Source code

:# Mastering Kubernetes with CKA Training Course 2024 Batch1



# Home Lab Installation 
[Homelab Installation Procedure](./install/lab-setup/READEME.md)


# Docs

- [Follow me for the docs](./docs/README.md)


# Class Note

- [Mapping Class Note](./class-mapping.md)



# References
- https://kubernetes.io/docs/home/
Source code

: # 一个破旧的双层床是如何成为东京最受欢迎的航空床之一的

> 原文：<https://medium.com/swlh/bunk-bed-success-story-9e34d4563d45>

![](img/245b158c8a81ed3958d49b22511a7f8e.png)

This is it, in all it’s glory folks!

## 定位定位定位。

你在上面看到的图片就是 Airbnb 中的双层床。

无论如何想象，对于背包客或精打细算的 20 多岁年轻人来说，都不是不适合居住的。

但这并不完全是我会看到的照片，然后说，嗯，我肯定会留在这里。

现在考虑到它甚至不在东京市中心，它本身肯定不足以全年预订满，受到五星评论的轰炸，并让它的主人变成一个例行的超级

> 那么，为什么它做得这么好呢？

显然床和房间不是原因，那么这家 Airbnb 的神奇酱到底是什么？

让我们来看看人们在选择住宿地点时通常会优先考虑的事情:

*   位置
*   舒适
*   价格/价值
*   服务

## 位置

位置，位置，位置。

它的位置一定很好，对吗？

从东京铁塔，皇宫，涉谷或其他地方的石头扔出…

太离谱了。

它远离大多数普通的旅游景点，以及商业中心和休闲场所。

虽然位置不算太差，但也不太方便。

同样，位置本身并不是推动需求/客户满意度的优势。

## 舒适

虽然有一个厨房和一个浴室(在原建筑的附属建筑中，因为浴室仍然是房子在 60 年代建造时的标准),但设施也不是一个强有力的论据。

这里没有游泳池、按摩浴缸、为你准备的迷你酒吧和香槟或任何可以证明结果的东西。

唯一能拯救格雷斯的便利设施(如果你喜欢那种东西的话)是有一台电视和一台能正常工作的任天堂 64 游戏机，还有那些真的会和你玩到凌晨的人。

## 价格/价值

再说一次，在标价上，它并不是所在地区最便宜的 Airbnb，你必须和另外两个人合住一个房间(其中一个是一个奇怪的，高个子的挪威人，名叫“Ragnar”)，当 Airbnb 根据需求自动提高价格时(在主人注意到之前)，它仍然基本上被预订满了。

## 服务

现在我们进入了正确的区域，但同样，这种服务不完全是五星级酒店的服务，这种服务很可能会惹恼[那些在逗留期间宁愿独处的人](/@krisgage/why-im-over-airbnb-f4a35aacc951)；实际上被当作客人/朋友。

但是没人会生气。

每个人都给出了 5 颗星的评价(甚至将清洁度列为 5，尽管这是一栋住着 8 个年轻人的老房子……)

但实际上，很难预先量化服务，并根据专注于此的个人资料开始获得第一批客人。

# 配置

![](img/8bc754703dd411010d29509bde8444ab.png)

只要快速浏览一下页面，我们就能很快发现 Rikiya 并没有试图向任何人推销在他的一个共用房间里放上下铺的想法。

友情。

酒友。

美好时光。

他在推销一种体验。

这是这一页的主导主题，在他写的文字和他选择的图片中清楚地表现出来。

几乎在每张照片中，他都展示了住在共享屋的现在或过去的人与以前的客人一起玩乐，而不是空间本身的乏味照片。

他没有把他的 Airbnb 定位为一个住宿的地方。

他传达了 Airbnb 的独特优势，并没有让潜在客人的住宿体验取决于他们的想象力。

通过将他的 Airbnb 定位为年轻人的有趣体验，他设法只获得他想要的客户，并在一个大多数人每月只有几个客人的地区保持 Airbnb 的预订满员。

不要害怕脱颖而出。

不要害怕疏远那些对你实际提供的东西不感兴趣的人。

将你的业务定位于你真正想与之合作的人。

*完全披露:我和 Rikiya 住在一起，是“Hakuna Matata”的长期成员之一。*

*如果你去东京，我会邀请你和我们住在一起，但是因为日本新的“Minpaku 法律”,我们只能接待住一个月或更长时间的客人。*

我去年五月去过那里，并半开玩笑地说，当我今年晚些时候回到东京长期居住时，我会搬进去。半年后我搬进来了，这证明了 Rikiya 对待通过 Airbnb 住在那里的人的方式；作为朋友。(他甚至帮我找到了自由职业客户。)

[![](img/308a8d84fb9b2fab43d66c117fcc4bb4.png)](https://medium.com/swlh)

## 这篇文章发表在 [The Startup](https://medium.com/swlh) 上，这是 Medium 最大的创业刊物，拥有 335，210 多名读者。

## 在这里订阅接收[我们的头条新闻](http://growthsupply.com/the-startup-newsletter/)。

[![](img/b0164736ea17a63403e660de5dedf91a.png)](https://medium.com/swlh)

######

◆ **Exercise brief**: Among the lines of the material, find those that hold the word "Class" and copy them.

◆ **Result of this exercise**:
# Class Note
- [Mapping Class Note](./class-mapping.md)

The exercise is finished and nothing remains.